上面的例子中每个性能基准测试函数都被执行了两次(当然每次执行实质上都会运行多轮,b.N不同),输出了两个结果。

2. 并行执行的性能基准测试

并行执行的性能基准测试的代码写法如下:

func BenchmarkXxx(b *testing.B) {
    // ...
    b.RunParallel(func(pb *testing.PB) {
        for pb.Next() {
            // 被测对象的执行代码
        }
    }
}

并行执行的基准测试主要用于为包含多goroutine同步设施(如互斥锁、读写锁、原子操作等)的被测代码建立性能基准。相比于顺序执行的基准测试,并行执行的基准测试更能真实反映出多goroutine情况下,被测代码在goroutine同步上的真实消耗。
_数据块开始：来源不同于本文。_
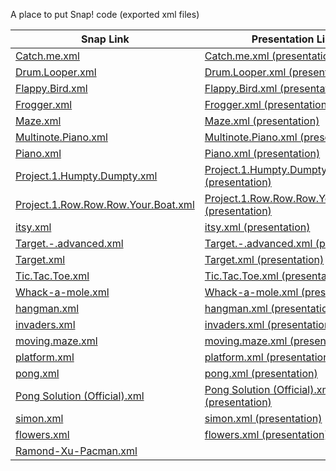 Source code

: A place to put Snap! code (exported xml files)


| Snap Link| Presentation Link |
| -------- | ----------------- |
| [Catch.me.xml](http://snap.berkeley.edu/snapsource/snap.html#run:https://raw.githubusercontent.com/wcyuan/snap-projects/master/Catch.me.xml) | [Catch.me.xml (presentation)](http://wcyuan.github.io/snap/snap.html#run:https://raw.githubusercontent.com/wcyuan/snap-projects/master/Catch.me.xml) |
| [Drum.Looper.xml](http://snap.berkeley.edu/snapsource/snap.html#run:https://raw.githubusercontent.com/wcyuan/snap-projects/master/Drum.Looper.xml) | [Drum.Looper.xml (presentation)](http://wcyuan.github.io/snap/snap.html#run:https://raw.githubusercontent.com/wcyuan/snap-projects/master/Drum.Looper.xml) |
| [Flappy.Bird.xml](http://snap.berkeley.edu/snapsource/snap.html#run:https://raw.githubusercontent.com/wcyuan/snap-projects/master/Flappy.Bird.xml) | [Flappy.Bird.xml (presentation)](http://wcyuan.github.io/snap/snap.html#run:https://raw.githubusercontent.com/wcyuan/snap-projects/master/Flappy.Bird.xml) |
| [Frogger.xml](http://snap.berkeley.edu/snapsource/snap.html#run:https://raw.githubusercontent.com/wcyuan/snap-projects/master/Frogger.xml) | [Frogger.xml (presentation)](http://wcyuan.github.io/snap/snap.html#run:https://raw.githubusercontent.com/wcyuan/snap-projects/master/Frogger.xml) |
| [Maze.xml](http://snap.berkeley.edu/snapsource/snap.html#run:https://raw.githubusercontent.com/wcyuan/snap-projects/master/Maze.xml) | [Maze.xml (presentation)](http://wcyuan.github.io/snap/snap.html#run:https://raw.githubusercontent.com/wcyuan/snap-projects/master/Maze.xml) |
| [Multinote.Piano.xml](http://snap.berkeley.edu/snapsource/snap.html#run:https://raw.githubusercontent.com/wcyuan/snap-projects/master/Multinote.Piano.xml) | [Multinote.Piano.xml (presentation)](http://wcyuan.github.io/snap/snap.html#run:https://raw.githubusercontent.com/wcyuan/snap-projects/master/Multinote.Piano.xml) |
| [Piano.xml](http://snap.berkeley.edu/snapsource/snap.html#run:https://raw.githubusercontent.com/wcyuan/snap-projects/master/Piano.xml) | [Piano.xml (presentation)](http://wcyuan.github.io/snap/snap.html#run:https://raw.githubusercontent.com/wcyuan/snap-projects/master/Piano.xml) |
| [Project.1.Humpty.Dumpty.xml](http://snap.berkeley.edu/snapsource/snap.html#run:https://raw.githubusercontent.com/wcyuan/snap-projects/master/Project.1.Humpty.Dumpty.xml) | [Project.1.Humpty.Dumpty.xml (presentation)](http://wcyuan.github.io/snap/snap.html#run:https://raw.githubusercontent.com/wcyuan/snap-projects/master/Project.1.Humpty.Dumpty.xml) |
| [Project.1.Row.Row.Row.Your.Boat.xml](http://snap.berkeley.edu/snapsource/snap.html#run:https://raw.githubusercontent.com/wcyuan/snap-projects/master/Project.1.Row.Row.Row.Your.Boat.xml) | [Project.1.Row.Row.Row.Your.Boat.xml (presentation)](http://wcyuan.github.io/snap/snap.html#run:https://raw.githubusercontent.com/wcyuan/snap-projects/master/Project.1.Row.Row.Row.Your.Boat.xml) |
| [itsy.xml](http://snap.berkeley.edu/snapsource/snap.html#run:https://raw.githubusercontent.com/wcyuan/snap-projects/master/itsy.xml) | [itsy.xml (presentation)](http://wcyuan.github.io/snap/snap.html#run:https://raw.githubusercontent.com/wcyuan/snap-projects/master/itsy.xml) |
| [Target.-.advanced.xml](http://snap.berkeley.edu/snapsource/snap.html#run:https://raw.githubusercontent.com/wcyuan/snap-projects/master/Target.-.advanced.xml) | [Target.-.advanced.xml (presentation)](http://wcyuan.github.io/snap/snap.html#run:https://raw.githubusercontent.com/wcyuan/snap-projects/master/Target.-.advanced.xml) |
| [Target.xml](http://snap.berkeley.edu/snapsource/snap.html#run:https://raw.githubusercontent.com/wcyuan/snap-projects/master/Target.xml) | [Target.xml (presentation)](http://wcyuan.github.io/snap/snap.html#run:https://raw.githubusercontent.com/wcyuan/snap-projects/master/Target.xml) |
| [Tic.Tac.Toe.xml](http://snap.berkeley.edu/snapsource/snap.html#run:https://raw.githubusercontent.com/wcyuan/snap-projects/master/Tic.Tac.Toe.xml) | [Tic.Tac.Toe.xml (presentation)](http://wcyuan.github.io/snap/snap.html#run:https://raw.githubusercontent.com/wcyuan/snap-projects/master/Tic.Tac.Toe.xml) |
| [Whack-a-mole.xml](http://snap.berkeley.edu/snapsource/snap.html#run:https://raw.githubusercontent.com/wcyuan/snap-projects/master/Whack-a-mole.xml) | [Whack-a-mole.xml (presentation)](http://wcyuan.github.io/snap/snap.html#run:https://raw.githubusercontent.com/wcyuan/snap-projects/master/Whack-a-mole.xml) |
| [hangman.xml](http://snap.berkeley.edu/snapsource/snap.html#run:https://raw.githubusercontent.com/wcyuan/snap-projects/master/hangman.xml) | [hangman.xml (presentation)](http://wcyuan.github.io/snap/snap.html#run:https://raw.githubusercontent.com/wcyuan/snap-projects/master/hangman.xml) |
| [invaders.xml](http://snap.berkeley.edu/snapsource/snap.html#run:https://raw.githubusercontent.com/wcyuan/snap-projects/master/invaders.xml) | [invaders.xml (presentation)](http://wcyuan.github.io/snap/snap.html#run:https://raw.githubusercontent.com/wcyuan/snap-projects/master/invaders.xml) |
| [moving.maze.xml](http://snap.berkeley.edu/snapsource/snap.html#run:https://raw.githubusercontent.com/wcyuan/snap-projects/master/moving.maze.xml) | [moving.maze.xml (presentation)](http://wcyuan.github.io/snap/snap.html#run:https://raw.githubusercontent.com/wcyuan/snap-projects/master/moving.maze.xml) |
| [platform.xml](http://snap.berkeley.edu/snapsource/snap.html#run:https://raw.githubusercontent.com/wcyuan/snap-projects/master/platform.xml) | [platform.xml (presentation)](http://wcyuan.github.io/snap/snap.html#run:https://raw.githubusercontent.com/wcyuan/snap-projects/master/platform.xml) |
| [pong.xml](http://snap.berkeley.edu/snapsource/snap.html#run:https://raw.githubusercontent.com/wcyuan/snap-projects/master/pong.xml) | [pong.xml (presentation)](http://wcyuan.github.io/snap/snap.html#run:https://raw.githubusercontent.com/wcyuan/snap-projects/master/pong.xml) |
| [Pong Solution (Official).xml](http://snap.berkeley.edu/snapsource/snap.html#run:https://raw.githubusercontent.com/wcyuan/snap-projects/master/Pong%20Solution%20(Official).xml) | [Pong Solution (Official).xml (presentation)](http://wcyuan.github.io/snap/snap.html#run:https://raw.githubusercontent.com/wcyuan/snap-projects/master/Pong%20Solution%20(Official).xml) |
| [simon.xml](http://snap.berkeley.edu/snapsource/snap.html#run:https://raw.githubusercontent.com/wcyuan/snap-projects/master/simon.xml) | [simon.xml (presentation)](http://wcyuan.github.io/snap/snap.html#run:https://raw.githubusercontent.com/wcyuan/snap-projects/master/simon.xml) |
| [flowers.xml](http://snap.berkeley.edu/snapsource/snap.html#run:https://raw.githubusercontent.com/wcyuan/snap-projects/master/flowers.xml) | [flowers.xml (presentation)](http://wcyuan.github.io/snap/snap.html#run:https://raw.githubusercontent.com/wcyuan/snap-projects/master/flowers.xml) |
| [Ramond-Xu-Pacman.xml](http://snap.berkeley.edu/snapsource/snap.html#run:https://raw.githubusercontent.com/wcyuan/snap-projects/master/Raymond-Xu-Pacman.xml) |  |

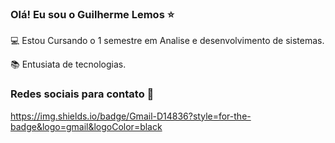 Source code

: 
### Olá! Eu sou o Guilherme Lemos  ⭐
💻 Estou Cursando o 1 semestre em Analise e desenvolvimento de sistemas.

📚 Entusiata de tecnologias.


### Redes sociais para contato 📰
https://img.shields.io/badge/Gmail-D14836?style=for-the-badge&logo=gmail&logoColor=black 
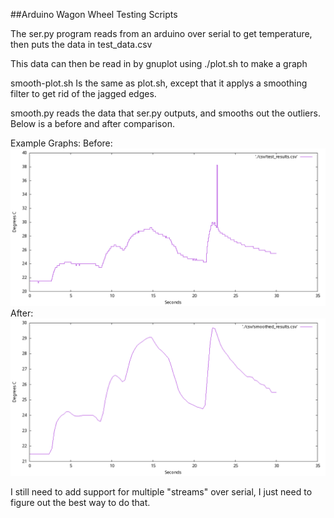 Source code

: ##Arduino Wagon Wheel Testing Scripts

The ser.py program reads from an arduino over serial to get temperature, then puts the data in test_data.csv

This data can then be read in by gnuplot using ./plot.sh to make a graph

smooth-plot.sh Is the same as plot.sh, except that it applys a smoothing filter to get rid of the jagged edges.

smooth.py reads the data that ser.py outputs, and smooths out the outliers. Below is a before and after comparison.

Example Graphs:
Before:
![preprocessed out.png](./processing_demo/out.png)
After:
![processed out.png](./processing_demo/processed-out.png)

I still need to add support for multiple "streams" over serial, I just need to figure out the best way to do that. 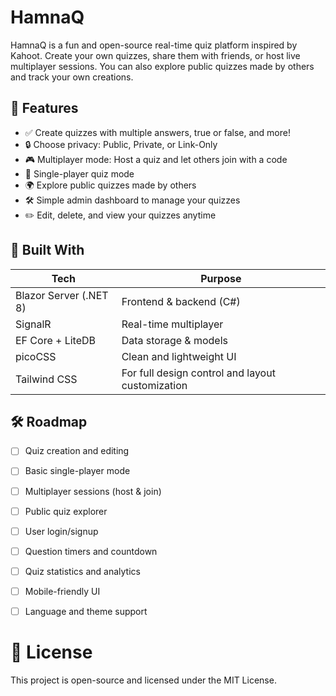 # HamnaQ

HamnaQ is a fun and open-source real-time quiz platform inspired by Kahoot. Create your own quizzes, share them with friends, or host live multiplayer sessions. You can also explore public quizzes made by others and track your own creations.


## 📸 Features

- ✅ Create quizzes with multiple answers, true or false, and more!
- 🔒 Choose privacy: Public, Private, or Link-Only
- 🎮 Multiplayer mode: Host a quiz and let others join with a code
- 🧠 Single-player quiz mode
- 🌍 Explore public quizzes made by others
- 🛠️ Simple admin dashboard to manage your quizzes
- ✏️ Edit, delete, and view your quizzes anytime


## 🧱 Built With

| Tech         | Purpose                        |
|--------------|--------------------------------|
| Blazor Server (.NET 8) | Frontend & backend (C#) |
| SignalR      | Real-time multiplayer          |
| EF Core + LiteDB | Data storage & models         |
| picoCSS      | Clean and lightweight UI       |
| Tailwind CSS | For full design control and layout customization |


## 🛠️ Roadmap

- [ ] Quiz creation and editing

- [ ] Basic single-player mode

- [ ] Multiplayer sessions (host & join)

- [ ] Public quiz explorer

- [ ] User login/signup

- [ ] Question timers and countdown

- [ ] Quiz statistics and analytics

- [ ] Mobile-friendly UI

- [ ] Language and theme support


# 📄 License

This project is open-source and licensed under the MIT License. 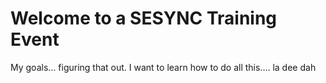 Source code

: # Welcome to a SESYNC Training Event


My goals... figuring that out. I want to learn how to do all this.... la dee dah
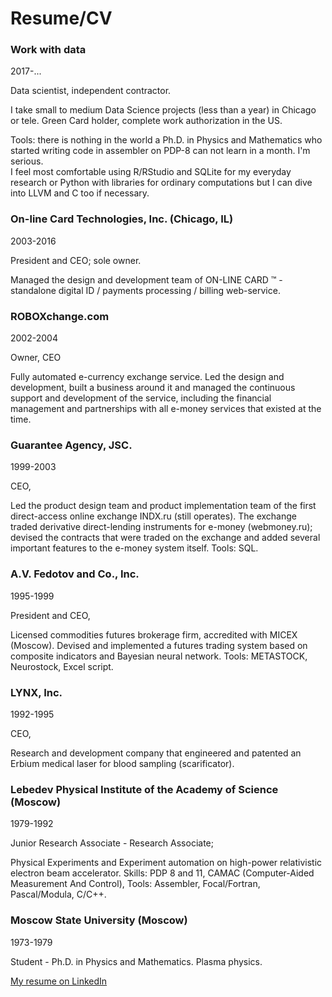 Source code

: # Resume/CV

### Work with data
2017-...

Data scientist, independent contractor.

I take small to medium Data Science projects (less than a year) in Chicago or tele.
Green Card holder, complete work authorization in the US.

Tools: there is nothing in the world a Ph.D. in Physics and Mathematics who started writing code in assembler on PDP-8 can not learn in a month. I'm serious.<br>
I feel most comfortable using R/RStudio and SQLite for my everyday research or Python with libraries for ordinary computations but I can dive into LLVM and C too if necessary.

### On-line Card Technologies, Inc. (Chicago, IL)
2003-2016

President and CEO; sole owner.

Managed the design and development team of ON-LINE CARD ™ - standalone digital ID / payments processing / billing web-service.

### ROBOXchange.com
2002-2004

Owner, CEO

Fully automated e-currency exchange service.
Led the design and development, built a business around it and managed the continuous support and development of the service, including the financial management and partnerships with all e-money services that existed at the time.

### Guarantee Agency, JSC.
1999-2003

CEO,

Led the product design team and product implementation team of the first direct-access online exchange INDX.ru (still operates). The exchange traded derivative direct-lending instruments for e-money (webmoney.ru); 
devised the contracts that were traded on the exchange and added several important features to the e-money system itself.
Tools: SQL.

### A.V. Fedotov and Co., Inc.
1995-1999

President and CEO,

Licensed commodities futures brokerage firm, accredited with MICEX (Moscow).
Devised and implemented a futures trading system based on composite indicators and Bayesian neural network.
Tools: METASTOCK, Neurostock, Excel script.

### LYNX, Inc.
1992-1995

CEO,

Research and development company that engineered and patented an Erbium medical laser for blood sampling (scarificator).

### Lebedev Physical Institute of the Academy of Science (Moscow)
1979-1992

Junior Research Associate - Research Associate;

Physical Experiments and Experiment automation on high-power relativistic electron beam accelerator.
Skills: PDP 8 and 11, CAMAC (Computer-Aided Measurement And Control), 
Tools: Assembler, Focal/Fortran, Pascal/Modula, C/C++.

### Moscow State University (Moscow)
1973-1979

Student - Ph.D. in Physics and Mathematics. Plasma physics.

[My resume on LinkedIn](https://www.linkedin.com/in/alexfedotov/)

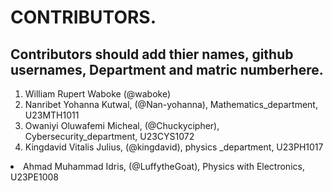 # CONTRIBUTORS.
## Contributors should add thier names, github usernames, Department and matric numberhere.
<ol>
<li>William Rupert Waboke (@waboke)
<li>Nanribet Yohanna Kutwal, (@Nan-yohanna), Mathematics_department, U23MTH1011</li>
<li>Owaniyi Oluwafemi Micheal, (@Chuckycipher), Cybersecurity_department, U23CYS1072</li>
  <li>Kingdavid Vitalis Julius, (@kingdavid), physics _department, U23PH1017</li>
</ol>
<li>Ahmad Muhammad Idris, (@LuffytheGoat), Physics with Electronics, U23PE1008</li>
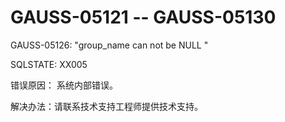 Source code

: # GAUSS-05121 -- GAUSS-05130<a name="ZH-CN_TOPIC_0000001162740258"></a>

GAUSS-05126: "group\_name can not be NULL "

SQLSTATE: XX005

错误原因： 系统内部错误。

解决办法：请联系技术支持工程师提供技术支持。

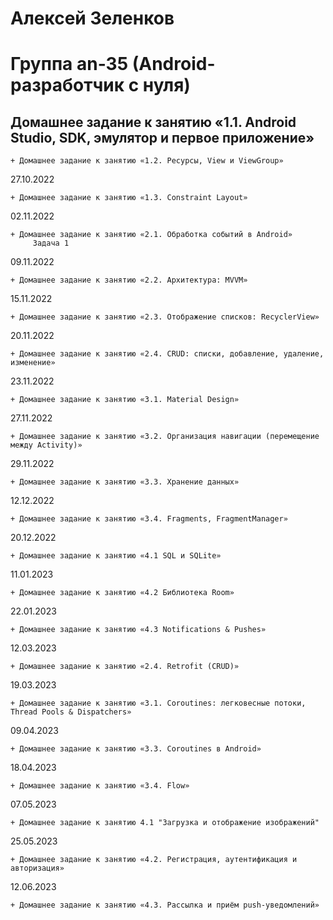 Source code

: # Алексей Зеленков
# Группа an-35 (Android-разработчик с нуля)

##   Домашнее задание к занятию «1.1. Android Studio, SDK, эмулятор и первое приложение»
    + Домашнее задание к занятию «1.2. Ресурсы, View и ViewGroup»
27.10.2022

    + Домашнее задание к занятию «1.3. Constraint Layout»
02.11.2022

    + Домашнее задание к занятию «2.1. Обработка событий в Android»
         Задача 1

09.11.2022

    + Домашнее задание к занятию «2.2. Архитектура: MVVM»

15.11.2022

    + Домашнее задание к занятию «2.3. Отображение списков: RecyclerView»

20.11.2022

    + Домашнее задание к занятию «2.4. CRUD: списки, добавление, удаление, изменение»

23.11.2022

    + Домашнее задание к занятию «3.1. Material Design»

27.11.2022

    + Домашнее задание к занятию «3.2. Организация навигации (перемещение между Activity)»

29.11.2022

    + Домашнее задание к занятию «3.3. Хранение данных»

12.12.2022

    + Домашнее задание к занятию «3.4. Fragments, FragmentManager»

20.12.2022

    + Домашнее задание к занятию «4.1 SQL и SQLite»

11.01.2023

    + Домашнее задание к занятию «4.2 Библиотека Room»

22.01.2023

    + Домашнее задание к занятию «4.3 Notifications & Pushes»

12.03.2023

    + Домашнее задание к занятию «2.4. Retrofit (CRUD)»

19.03.2023

    + Домашнее задание к занятию «3.1. Coroutines: легковесные потоки, Thread Pools & Dispatchers»

09.04.2023

    + Домашнее задание к занятию «3.3. Coroutines в Android»

18.04.2023

    + Домашнее задание к занятию «3.4. Flow»

07.05.2023

    + Домашнее задание к занятию 4.1 "Загрузка и отображение изображений"

25.05.2023

    + Домашнее задание к занятию «4.2. Регистрация, аутентификация и авторизация»

12.06.2023

    + Домашнее задание к занятию «4.3. Рассылка и приём push-уведомлений»
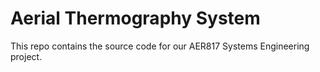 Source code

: # Aerial Thermography System
This repo contains the source code for our AER817 Systems Engineering project. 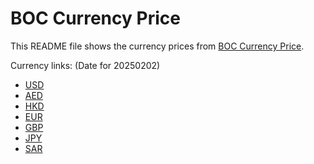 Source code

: # BOC Currency Price

This README file shows the currency prices from [BOC Currency Price](https://www.boc.cn/sourcedb/whpj/).

Currency links: (Date for 20250202)

- [USD](https://bocurrencyprice.techina.science/BOC_CURRENCY_PRICE/USD/20250202.json)
- [AED](https://bocurrencyprice.techina.science/BOC_CURRENCY_PRICE/AED/20250202.json)
- [HKD](https://bocurrencyprice.techina.science/BOC_CURRENCY_PRICE/HKD/20250202.json)
- [EUR](https://bocurrencyprice.techina.science/BOC_CURRENCY_PRICE/EUR/20250202.json)
- [GBP](https://bocurrencyprice.techina.science/BOC_CURRENCY_PRICE/GBP/20250202.json)
- [JPY](https://bocurrencyprice.techina.science/BOC_CURRENCY_PRICE/JPY/20250202.json)
- [SAR](https://bocurrencyprice.techina.science/BOC_CURRENCY_PRICE/SAR/20250202.json)
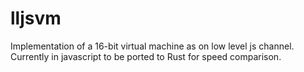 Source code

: # lljsvm

Implementation of a 16-bit virtual machine as on low level js channel.
Currently in javascript to be ported to Rust for speed comparison.
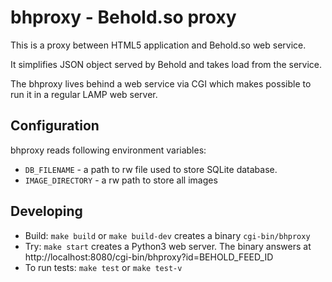 # bhproxy - Behold.so proxy

This is a proxy between HTML5 application and Behold.so web service.

It simplifies JSON object served by Behold and takes load from the service.

The bhproxy lives behind a web service via CGI which makes possible to run it in a regular LAMP web server.

## Configuration

bhproxy reads following environment variables:

* `DB_FILENAME` - a path to rw file used to store SQLite database.
* `IMAGE_DIRECTORY` - a rw path to store all images

## Developing

* Build: `make build` or `make build-dev` creates a binary `cgi-bin/bhproxy`
* Try: `make start` creates a Python3 web server. The binary answers at http://localhost:8080/cgi-bin/bhproxy?id=BEHOLD_FEED_ID
* To run tests: `make test` or `make test-v`
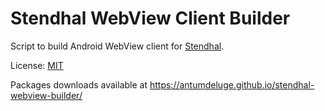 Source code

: 
# Stendhal WebView Client Builder

Script to build Android WebView client for [Stendhal](https://stendhalgame.org/).

License: [MIT](LICENSE.txt)

Packages downloads available at https://antumdeluge.github.io/stendhal-webview-builder/
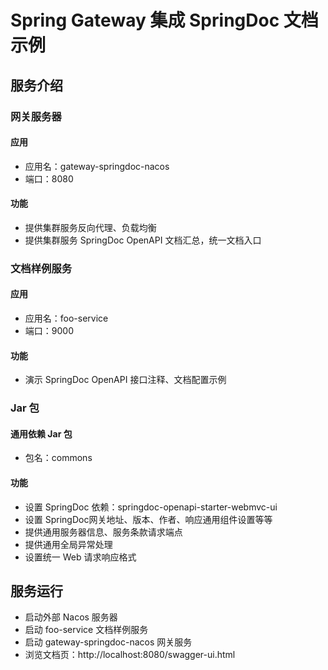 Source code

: # Spring Gateway 集成 SpringDoc 文档示例

## 服务介绍

### 网关服务器
#### 应用
* 应用名：gateway-springdoc-nacos
* 端口：8080

#### 功能
* 提供集群服务反向代理、负载均衡
* 提供集群服务 SpringDoc OpenAPI 文档汇总，统一文档入口

### 文档样例服务
#### 应用
* 应用名：foo-service
* 端口：9000

#### 功能
* 演示 SpringDoc OpenAPI 接口注释、文档配置示例

### Jar 包
#### 通用依赖 Jar 包 
* 包名：commons

#### 功能
* 设置 SpringDoc 依赖：springdoc-openapi-starter-webmvc-ui
* 设置 SpringDoc网关地址、版本、作者、响应通用组件设置等等
* 提供通用服务器信息、服务条款请求端点
* 提供通用全局异常处理
* 设置统一 Web 请求响应格式

## 服务运行

* 启动外部 Nacos 服务器
* 启动 foo-service 文档样例服务
* 启动 gateway-springdoc-nacos 网关服务
* 浏览文档页：http://localhost:8080/swagger-ui.html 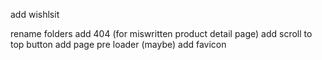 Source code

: add wishlsit

rename folders
add 404 (for miswritten product detail page)
add scroll to top button
add page pre loader (maybe)
add favicon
比如下面这个例子:

// chapter8/sources/benchmark_paralell_demo_test.go

var n1 int64

func addSyncByAtomic(delta int64) int64 {
    return atomic.AddInt64(&n1, delta)
}

func readSyncByAtomic() int64 {
    return atomic.LoadInt64(&n1)
}

var n2 int64
var rwmu sync.RWMutex

func addSyncByMutex(delta int64) {
    rwmu.Lock()
    n2 += delta
    rwmu.Unlock()
}

func readSyncByMutex() int64 {
    var n int64
    rwmu.RLock()
    n = n2
    rwmu.RUnlock()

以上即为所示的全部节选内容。